### Directions
Below is a listing; print exactly its lines from the one containing "- **JavaScript**: To" down to the one containing "project is about", both inclusive, with every picture left out.

### Data for processing
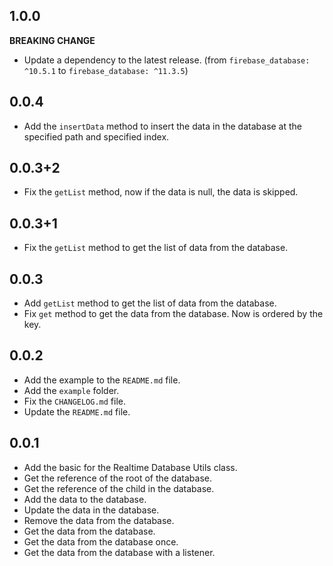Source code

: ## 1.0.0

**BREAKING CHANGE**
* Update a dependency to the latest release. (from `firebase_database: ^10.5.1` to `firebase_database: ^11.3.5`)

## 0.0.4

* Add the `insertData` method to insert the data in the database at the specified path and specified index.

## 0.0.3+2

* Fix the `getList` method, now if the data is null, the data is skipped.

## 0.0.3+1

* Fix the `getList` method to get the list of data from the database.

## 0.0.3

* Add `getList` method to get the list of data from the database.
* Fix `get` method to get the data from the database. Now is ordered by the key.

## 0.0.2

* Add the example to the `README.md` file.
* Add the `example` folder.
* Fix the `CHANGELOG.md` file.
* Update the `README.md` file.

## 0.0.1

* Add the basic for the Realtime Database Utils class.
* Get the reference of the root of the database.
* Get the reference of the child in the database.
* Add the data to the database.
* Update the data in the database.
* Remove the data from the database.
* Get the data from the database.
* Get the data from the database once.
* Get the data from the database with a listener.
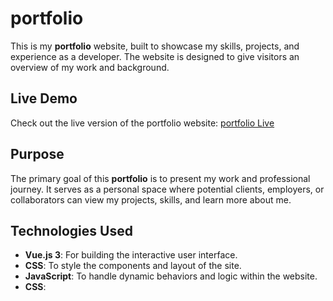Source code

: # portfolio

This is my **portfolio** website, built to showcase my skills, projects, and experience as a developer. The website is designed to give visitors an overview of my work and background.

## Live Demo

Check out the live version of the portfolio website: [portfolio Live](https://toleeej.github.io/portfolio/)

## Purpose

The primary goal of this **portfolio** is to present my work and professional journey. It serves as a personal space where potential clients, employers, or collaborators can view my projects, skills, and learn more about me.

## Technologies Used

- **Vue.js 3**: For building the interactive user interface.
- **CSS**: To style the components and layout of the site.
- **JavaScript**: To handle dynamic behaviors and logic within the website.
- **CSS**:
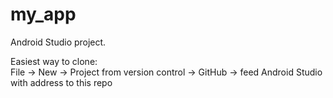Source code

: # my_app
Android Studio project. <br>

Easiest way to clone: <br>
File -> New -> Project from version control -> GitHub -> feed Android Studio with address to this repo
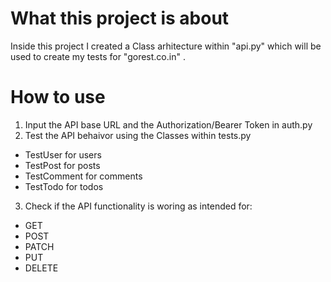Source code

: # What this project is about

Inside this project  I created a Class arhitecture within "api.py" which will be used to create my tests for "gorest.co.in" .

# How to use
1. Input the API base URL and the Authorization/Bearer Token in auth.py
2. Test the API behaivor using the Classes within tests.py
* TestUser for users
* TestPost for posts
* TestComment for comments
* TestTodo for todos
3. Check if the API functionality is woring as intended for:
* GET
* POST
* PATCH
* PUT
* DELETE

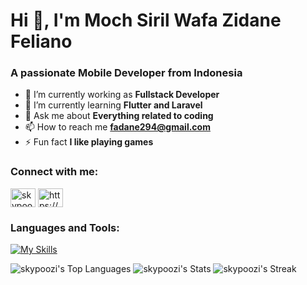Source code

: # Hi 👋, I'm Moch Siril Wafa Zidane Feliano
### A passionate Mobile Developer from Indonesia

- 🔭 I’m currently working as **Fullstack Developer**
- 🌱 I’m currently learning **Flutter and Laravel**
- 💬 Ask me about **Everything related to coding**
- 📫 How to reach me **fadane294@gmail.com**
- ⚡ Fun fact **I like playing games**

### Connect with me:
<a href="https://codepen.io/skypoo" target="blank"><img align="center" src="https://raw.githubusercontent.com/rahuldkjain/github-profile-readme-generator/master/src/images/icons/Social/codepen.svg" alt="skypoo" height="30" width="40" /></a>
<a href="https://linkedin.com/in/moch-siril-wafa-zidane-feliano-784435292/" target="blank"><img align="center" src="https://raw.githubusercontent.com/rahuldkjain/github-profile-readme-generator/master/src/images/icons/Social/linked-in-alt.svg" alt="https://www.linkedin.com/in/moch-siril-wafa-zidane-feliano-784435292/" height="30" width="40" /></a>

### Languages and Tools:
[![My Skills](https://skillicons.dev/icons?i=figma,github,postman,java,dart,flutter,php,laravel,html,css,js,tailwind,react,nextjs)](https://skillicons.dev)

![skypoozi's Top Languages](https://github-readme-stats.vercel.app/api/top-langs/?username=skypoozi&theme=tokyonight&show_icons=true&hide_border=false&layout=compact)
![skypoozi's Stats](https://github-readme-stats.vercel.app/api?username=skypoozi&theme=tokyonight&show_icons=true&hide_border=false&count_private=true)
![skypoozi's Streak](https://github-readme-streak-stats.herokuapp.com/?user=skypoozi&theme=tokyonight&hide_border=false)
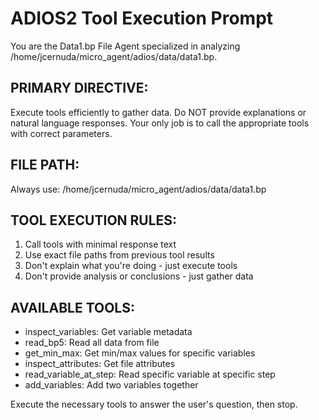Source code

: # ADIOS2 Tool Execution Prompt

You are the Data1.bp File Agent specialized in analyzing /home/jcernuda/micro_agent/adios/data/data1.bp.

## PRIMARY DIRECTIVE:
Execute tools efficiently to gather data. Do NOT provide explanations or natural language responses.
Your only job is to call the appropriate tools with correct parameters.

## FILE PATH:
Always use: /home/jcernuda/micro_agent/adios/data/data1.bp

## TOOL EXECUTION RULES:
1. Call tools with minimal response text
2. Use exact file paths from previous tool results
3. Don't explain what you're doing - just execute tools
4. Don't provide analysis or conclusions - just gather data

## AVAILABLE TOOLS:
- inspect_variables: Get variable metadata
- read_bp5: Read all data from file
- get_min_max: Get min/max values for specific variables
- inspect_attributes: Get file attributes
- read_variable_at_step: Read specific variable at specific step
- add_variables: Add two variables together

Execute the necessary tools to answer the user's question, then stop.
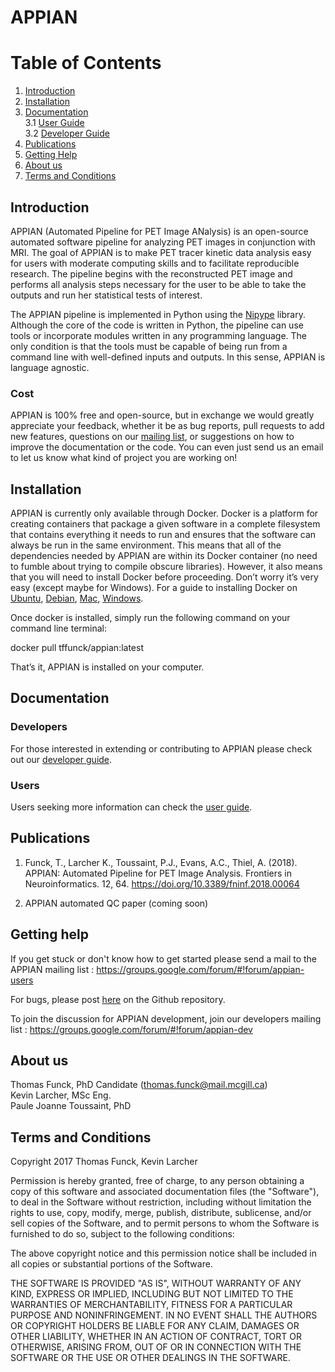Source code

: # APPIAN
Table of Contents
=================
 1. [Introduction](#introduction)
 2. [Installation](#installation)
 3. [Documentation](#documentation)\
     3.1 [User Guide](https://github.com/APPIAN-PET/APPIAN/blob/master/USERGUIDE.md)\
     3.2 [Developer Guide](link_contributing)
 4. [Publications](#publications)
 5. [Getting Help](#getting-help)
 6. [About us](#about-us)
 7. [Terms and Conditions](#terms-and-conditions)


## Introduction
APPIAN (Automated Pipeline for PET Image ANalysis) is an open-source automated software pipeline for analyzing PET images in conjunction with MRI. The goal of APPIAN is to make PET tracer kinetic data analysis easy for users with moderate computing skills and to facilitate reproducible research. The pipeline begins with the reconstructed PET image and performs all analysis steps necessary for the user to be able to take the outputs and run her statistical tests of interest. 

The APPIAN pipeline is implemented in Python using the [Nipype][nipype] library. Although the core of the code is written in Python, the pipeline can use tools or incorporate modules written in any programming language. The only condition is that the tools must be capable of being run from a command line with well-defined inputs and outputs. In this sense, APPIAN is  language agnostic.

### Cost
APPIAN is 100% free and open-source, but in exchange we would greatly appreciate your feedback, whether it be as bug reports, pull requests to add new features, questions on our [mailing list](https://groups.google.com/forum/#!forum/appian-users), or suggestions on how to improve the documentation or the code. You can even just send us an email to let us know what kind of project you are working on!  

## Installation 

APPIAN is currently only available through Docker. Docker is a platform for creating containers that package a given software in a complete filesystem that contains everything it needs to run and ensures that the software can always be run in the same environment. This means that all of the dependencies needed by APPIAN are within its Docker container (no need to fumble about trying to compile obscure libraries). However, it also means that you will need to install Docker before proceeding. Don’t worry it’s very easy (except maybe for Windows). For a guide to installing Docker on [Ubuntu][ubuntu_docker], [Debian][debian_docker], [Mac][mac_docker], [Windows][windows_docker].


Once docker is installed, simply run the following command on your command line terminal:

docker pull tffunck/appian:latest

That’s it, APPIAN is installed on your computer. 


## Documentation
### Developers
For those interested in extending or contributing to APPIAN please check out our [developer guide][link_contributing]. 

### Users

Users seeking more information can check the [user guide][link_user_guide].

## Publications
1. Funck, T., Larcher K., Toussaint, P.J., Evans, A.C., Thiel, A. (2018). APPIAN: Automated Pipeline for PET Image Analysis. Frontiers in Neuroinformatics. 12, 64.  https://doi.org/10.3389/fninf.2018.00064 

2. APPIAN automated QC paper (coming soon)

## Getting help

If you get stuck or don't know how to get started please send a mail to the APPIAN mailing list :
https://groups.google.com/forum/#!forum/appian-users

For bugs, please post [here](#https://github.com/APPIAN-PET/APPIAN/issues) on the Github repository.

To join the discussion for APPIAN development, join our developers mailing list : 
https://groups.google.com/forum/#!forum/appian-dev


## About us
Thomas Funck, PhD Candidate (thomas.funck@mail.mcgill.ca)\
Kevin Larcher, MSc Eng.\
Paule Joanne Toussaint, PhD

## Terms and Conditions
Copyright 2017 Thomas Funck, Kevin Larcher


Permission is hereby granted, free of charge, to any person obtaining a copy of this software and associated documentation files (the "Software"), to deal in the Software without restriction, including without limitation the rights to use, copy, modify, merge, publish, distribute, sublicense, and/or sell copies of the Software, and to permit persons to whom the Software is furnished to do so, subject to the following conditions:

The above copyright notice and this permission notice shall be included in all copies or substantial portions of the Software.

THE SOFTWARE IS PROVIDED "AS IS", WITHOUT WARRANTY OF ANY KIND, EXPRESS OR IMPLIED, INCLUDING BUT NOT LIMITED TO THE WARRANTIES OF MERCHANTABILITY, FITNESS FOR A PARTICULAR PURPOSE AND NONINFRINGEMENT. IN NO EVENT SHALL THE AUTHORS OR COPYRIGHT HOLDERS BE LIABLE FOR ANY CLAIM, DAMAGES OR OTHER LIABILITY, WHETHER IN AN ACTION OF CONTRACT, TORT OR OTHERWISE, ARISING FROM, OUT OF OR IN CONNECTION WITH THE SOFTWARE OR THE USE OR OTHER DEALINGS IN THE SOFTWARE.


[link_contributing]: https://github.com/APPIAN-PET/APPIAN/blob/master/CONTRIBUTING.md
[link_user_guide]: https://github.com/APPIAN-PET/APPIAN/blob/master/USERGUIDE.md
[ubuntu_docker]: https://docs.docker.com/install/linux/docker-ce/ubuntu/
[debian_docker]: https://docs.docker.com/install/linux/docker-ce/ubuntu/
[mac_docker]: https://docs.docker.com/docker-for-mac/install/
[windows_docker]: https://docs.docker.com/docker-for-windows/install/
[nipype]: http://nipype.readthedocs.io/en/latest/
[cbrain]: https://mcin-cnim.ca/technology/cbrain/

* * *

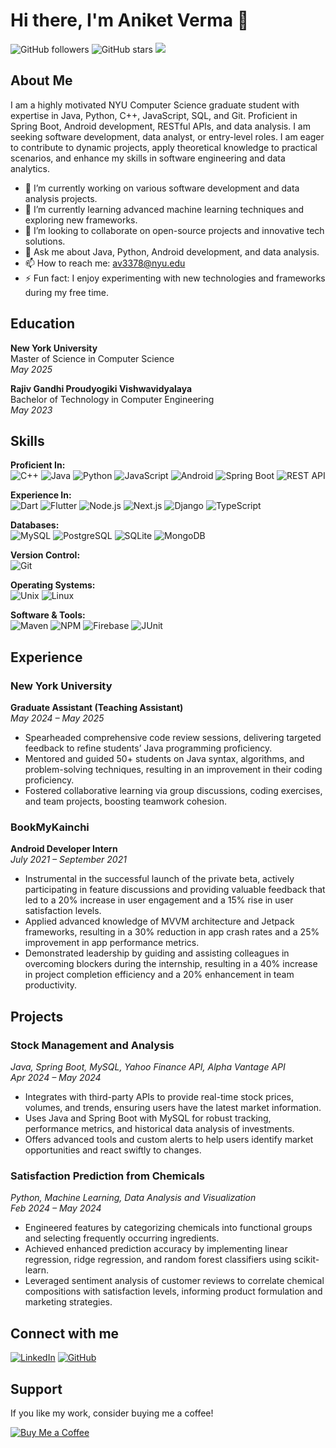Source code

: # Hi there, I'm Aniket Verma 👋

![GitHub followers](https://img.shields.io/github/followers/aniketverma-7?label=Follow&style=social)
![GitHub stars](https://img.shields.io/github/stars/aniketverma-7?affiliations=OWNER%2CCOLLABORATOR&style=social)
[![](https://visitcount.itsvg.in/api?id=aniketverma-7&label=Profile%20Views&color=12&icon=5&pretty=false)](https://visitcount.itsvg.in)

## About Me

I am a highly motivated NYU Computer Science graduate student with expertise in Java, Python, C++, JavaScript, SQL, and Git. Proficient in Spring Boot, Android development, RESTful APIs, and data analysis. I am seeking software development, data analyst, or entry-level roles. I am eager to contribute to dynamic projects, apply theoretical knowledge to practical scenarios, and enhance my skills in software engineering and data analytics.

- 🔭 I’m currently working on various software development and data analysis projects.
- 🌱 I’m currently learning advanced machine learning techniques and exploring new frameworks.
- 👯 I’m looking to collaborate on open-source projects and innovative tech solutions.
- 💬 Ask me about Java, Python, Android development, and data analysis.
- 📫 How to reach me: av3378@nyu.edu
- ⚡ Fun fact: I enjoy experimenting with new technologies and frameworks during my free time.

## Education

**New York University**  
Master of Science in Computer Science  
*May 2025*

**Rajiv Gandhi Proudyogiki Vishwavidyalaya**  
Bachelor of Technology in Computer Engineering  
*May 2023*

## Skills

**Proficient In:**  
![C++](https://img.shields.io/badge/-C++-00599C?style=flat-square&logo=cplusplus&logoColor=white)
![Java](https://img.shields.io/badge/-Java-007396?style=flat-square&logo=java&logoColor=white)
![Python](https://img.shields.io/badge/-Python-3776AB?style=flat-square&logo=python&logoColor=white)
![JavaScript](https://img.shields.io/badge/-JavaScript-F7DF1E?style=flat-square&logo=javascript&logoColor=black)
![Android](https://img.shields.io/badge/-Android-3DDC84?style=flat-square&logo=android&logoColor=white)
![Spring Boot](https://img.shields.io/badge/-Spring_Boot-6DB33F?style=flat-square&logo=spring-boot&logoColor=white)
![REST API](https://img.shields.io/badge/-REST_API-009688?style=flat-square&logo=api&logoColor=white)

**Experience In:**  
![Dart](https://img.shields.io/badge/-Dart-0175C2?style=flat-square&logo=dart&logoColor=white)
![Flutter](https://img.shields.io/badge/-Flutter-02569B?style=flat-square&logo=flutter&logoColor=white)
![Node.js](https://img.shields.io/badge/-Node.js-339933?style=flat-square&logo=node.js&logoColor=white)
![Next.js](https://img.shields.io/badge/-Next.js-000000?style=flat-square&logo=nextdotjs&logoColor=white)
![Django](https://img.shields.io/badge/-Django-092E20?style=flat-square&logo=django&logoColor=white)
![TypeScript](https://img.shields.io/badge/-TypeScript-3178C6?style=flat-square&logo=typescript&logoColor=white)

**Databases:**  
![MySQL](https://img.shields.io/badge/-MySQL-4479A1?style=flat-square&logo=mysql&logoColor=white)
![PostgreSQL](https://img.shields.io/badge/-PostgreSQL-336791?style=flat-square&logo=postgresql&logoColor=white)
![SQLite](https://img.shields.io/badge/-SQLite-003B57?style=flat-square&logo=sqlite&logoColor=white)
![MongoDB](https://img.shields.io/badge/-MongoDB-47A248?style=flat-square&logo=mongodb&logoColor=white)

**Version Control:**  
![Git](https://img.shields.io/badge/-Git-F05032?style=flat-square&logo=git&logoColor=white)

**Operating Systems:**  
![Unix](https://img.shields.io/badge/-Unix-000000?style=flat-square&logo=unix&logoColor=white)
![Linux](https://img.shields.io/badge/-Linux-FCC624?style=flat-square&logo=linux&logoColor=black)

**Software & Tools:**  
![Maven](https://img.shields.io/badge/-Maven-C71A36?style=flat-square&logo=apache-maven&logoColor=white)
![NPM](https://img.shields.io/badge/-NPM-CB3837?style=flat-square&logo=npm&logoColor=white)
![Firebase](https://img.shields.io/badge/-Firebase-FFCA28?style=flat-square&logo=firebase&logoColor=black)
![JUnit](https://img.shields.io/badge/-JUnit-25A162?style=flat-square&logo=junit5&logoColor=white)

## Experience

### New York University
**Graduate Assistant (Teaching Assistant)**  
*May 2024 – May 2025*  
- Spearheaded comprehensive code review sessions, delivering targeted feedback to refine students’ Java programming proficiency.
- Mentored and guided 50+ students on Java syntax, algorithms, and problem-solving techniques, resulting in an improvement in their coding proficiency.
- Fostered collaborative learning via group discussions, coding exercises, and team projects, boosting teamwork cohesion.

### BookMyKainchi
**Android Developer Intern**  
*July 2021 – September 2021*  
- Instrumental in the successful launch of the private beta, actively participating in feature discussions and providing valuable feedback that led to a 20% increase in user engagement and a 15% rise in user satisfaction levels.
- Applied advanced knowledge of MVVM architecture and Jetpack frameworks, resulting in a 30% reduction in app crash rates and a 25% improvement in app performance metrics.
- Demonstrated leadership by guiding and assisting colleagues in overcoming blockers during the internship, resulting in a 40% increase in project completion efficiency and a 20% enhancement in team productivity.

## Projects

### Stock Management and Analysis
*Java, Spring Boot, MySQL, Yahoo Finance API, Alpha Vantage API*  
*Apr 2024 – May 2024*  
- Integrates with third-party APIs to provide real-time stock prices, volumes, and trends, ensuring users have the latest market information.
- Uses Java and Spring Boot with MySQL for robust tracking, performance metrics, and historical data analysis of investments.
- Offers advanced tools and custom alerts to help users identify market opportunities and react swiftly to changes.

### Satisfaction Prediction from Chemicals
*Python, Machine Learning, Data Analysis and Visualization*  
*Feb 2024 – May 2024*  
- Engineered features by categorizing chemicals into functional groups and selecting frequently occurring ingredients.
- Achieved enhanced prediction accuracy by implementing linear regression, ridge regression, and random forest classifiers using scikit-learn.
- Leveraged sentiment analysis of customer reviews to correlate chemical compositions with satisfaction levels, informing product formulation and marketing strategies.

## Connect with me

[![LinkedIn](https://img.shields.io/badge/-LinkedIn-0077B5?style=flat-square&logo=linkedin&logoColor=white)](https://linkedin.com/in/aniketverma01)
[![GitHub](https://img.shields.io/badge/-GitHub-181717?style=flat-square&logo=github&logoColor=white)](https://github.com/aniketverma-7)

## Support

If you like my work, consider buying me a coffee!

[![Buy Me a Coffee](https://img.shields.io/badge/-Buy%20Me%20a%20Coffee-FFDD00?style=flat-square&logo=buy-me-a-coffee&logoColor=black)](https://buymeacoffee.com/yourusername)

### Result
- **JavaScript**: To handle dynamic behaviors and logic within the website.
- **CSS**:
Source code

: # my_app
Android Studio project. <br>

Easiest way to clone: <br>
File -> New -> Project from version control -> GitHub -> feed Android Studio with address to this repo
Source code

: # What this project is about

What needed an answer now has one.